Your goal
Leave the pictures out and write out exactly the lines from the top of the entries through the line containing "If async support".

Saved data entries
====
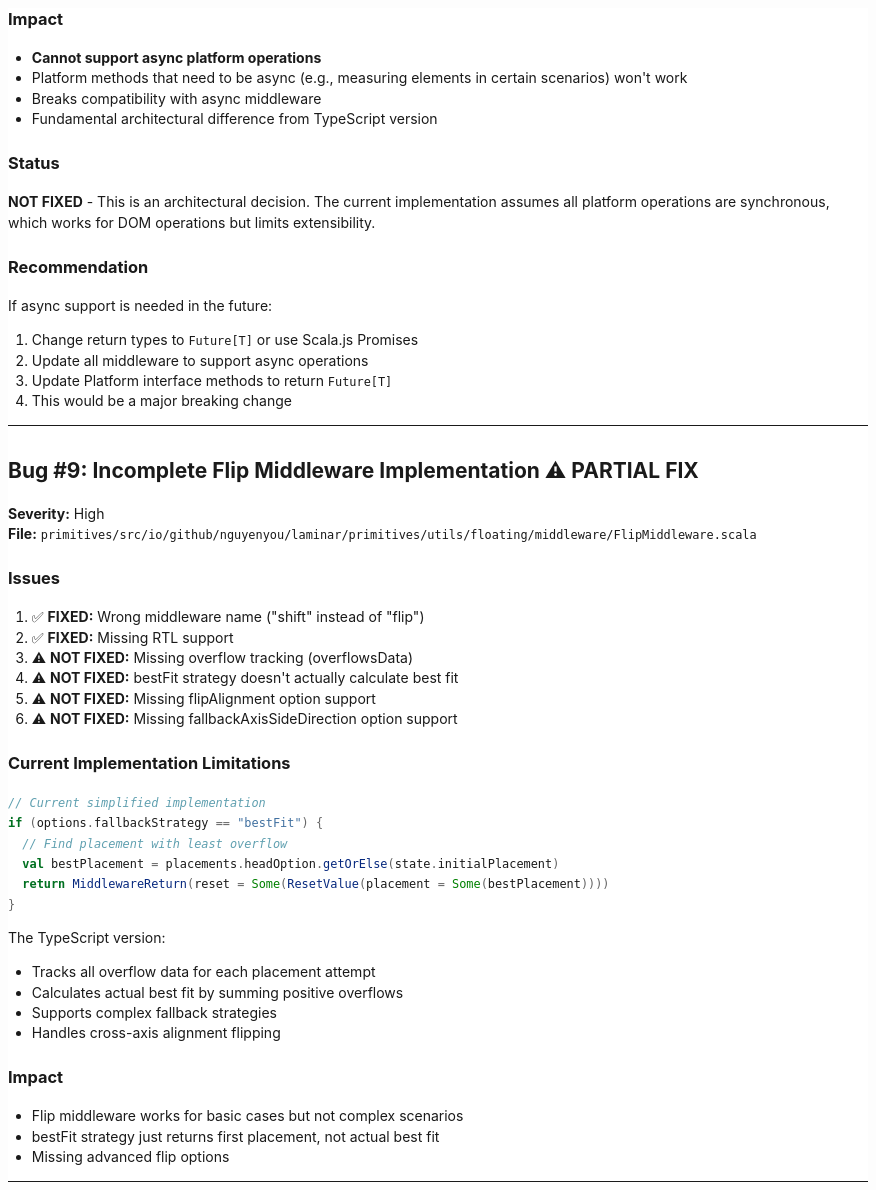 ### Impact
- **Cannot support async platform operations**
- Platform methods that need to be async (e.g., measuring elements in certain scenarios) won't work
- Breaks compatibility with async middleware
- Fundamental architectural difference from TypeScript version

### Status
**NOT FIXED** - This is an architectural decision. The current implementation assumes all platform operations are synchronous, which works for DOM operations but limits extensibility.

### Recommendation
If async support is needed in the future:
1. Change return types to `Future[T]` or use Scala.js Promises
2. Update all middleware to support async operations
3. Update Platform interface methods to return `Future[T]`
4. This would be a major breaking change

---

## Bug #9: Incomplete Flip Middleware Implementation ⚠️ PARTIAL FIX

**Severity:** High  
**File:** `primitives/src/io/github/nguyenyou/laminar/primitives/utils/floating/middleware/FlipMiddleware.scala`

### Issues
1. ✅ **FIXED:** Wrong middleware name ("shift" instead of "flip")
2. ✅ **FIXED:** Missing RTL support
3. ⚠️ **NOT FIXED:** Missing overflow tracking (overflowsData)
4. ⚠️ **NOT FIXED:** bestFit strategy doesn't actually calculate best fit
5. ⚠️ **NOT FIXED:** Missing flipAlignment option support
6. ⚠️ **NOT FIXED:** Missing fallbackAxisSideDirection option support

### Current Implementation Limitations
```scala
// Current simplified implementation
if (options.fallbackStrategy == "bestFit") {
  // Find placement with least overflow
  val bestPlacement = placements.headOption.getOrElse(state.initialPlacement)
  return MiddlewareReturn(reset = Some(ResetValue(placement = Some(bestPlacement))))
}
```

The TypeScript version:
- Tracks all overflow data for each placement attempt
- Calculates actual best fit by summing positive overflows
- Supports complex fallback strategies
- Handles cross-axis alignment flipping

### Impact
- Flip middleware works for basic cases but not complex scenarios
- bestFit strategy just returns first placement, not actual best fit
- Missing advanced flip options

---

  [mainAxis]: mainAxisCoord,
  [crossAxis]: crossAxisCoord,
====
Response below
 ### Impact
- **Cannot support async platform operations**
- Platform methods that need to be async (e.g., measuring elements in certain scenarios) won't work
- Breaks compatibility with async middleware
- Fundamental architectural difference from TypeScript version

### Status
**NOT FIXED** - This is an architectural decision. The current implementation assumes all platform operations are synchronous, which works for DOM operations but limits extensibility.

### Recommendation
If async support is needed in the future:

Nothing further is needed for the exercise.